(Exercise instructions) For each line below, write it out exactly as it appears.

(Dataset entries)
-- Opening Marker --

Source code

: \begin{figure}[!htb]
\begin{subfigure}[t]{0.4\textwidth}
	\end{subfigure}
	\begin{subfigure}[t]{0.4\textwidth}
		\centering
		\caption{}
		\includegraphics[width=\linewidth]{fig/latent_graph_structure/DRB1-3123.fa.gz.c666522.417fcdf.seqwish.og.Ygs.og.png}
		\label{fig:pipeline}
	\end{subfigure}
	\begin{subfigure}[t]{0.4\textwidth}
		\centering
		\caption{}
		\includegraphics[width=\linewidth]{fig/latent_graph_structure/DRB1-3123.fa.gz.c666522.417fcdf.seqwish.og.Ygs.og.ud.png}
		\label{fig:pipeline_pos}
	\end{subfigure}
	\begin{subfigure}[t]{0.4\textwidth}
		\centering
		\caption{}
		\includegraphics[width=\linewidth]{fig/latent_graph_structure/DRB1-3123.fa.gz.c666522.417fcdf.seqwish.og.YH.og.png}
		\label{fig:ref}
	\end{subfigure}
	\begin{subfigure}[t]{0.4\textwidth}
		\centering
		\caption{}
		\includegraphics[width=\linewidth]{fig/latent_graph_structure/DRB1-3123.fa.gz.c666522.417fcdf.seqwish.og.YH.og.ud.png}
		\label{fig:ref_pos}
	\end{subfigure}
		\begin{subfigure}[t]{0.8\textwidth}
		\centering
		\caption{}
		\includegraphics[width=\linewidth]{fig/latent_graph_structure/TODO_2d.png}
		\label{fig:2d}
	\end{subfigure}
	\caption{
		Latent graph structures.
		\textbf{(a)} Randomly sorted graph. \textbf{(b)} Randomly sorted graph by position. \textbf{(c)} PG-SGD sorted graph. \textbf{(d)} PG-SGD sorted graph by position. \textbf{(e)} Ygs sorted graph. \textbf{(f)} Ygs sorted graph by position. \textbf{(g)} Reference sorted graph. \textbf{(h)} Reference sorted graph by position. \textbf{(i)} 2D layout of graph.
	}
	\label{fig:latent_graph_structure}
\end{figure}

-- Closing Marker --

(Solution to the problem)
Source code

: \begin{figure}[!htb]
\begin{subfigure}[t]{0.4\textwidth}
	\end{subfigure}
	\begin{subfigure}[t]{0.4\textwidth}
		\centering
		\caption{}
		\includegraphics[width=\linewidth]{fig/latent_graph_structure/DRB1-3123.fa.gz.c666522.417fcdf.seqwish.og.Ygs.og.png}
		\label{fig:pipeline}
	\end{subfigure}
	\begin{subfigure}[t]{0.4\textwidth}
		\centering
		\caption{}
		\includegraphics[width=\linewidth]{fig/latent_graph_structure/DRB1-3123.fa.gz.c666522.417fcdf.seqwish.og.Ygs.og.ud.png}
		\label{fig:pipeline_pos}
	\end{subfigure}
	\begin{subfigure}[t]{0.4\textwidth}
		\centering
		\caption{}
		\includegraphics[width=\linewidth]{fig/latent_graph_structure/DRB1-3123.fa.gz.c666522.417fcdf.seqwish.og.YH.og.png}
		\label{fig:ref}
	\end{subfigure}
	\begin{subfigure}[t]{0.4\textwidth}
		\centering
		\caption{}
		\includegraphics[width=\linewidth]{fig/latent_graph_structure/DRB1-3123.fa.gz.c666522.417fcdf.seqwish.og.YH.og.ud.png}
		\label{fig:ref_pos}
	\end{subfigure}
		\begin{subfigure}[t]{0.8\textwidth}
		\centering
		\caption{}
		\includegraphics[width=\linewidth]{fig/latent_graph_structure/TODO_2d.png}
		\label{fig:2d}
	\end{subfigure}
	\caption{
		Latent graph structures.
		\textbf{(a)} Randomly sorted graph. \textbf{(b)} Randomly sorted graph by position. \textbf{(c)} PG-SGD sorted graph. \textbf{(d)} PG-SGD sorted graph by position. \textbf{(e)} Ygs sorted graph. \textbf{(f)} Ygs sorted graph by position. \textbf{(g)} Reference sorted graph. \textbf{(h)} Reference sorted graph by position. \textbf{(i)} 2D layout of graph.
	}
	\label{fig:latent_graph_structure}
\end{figure}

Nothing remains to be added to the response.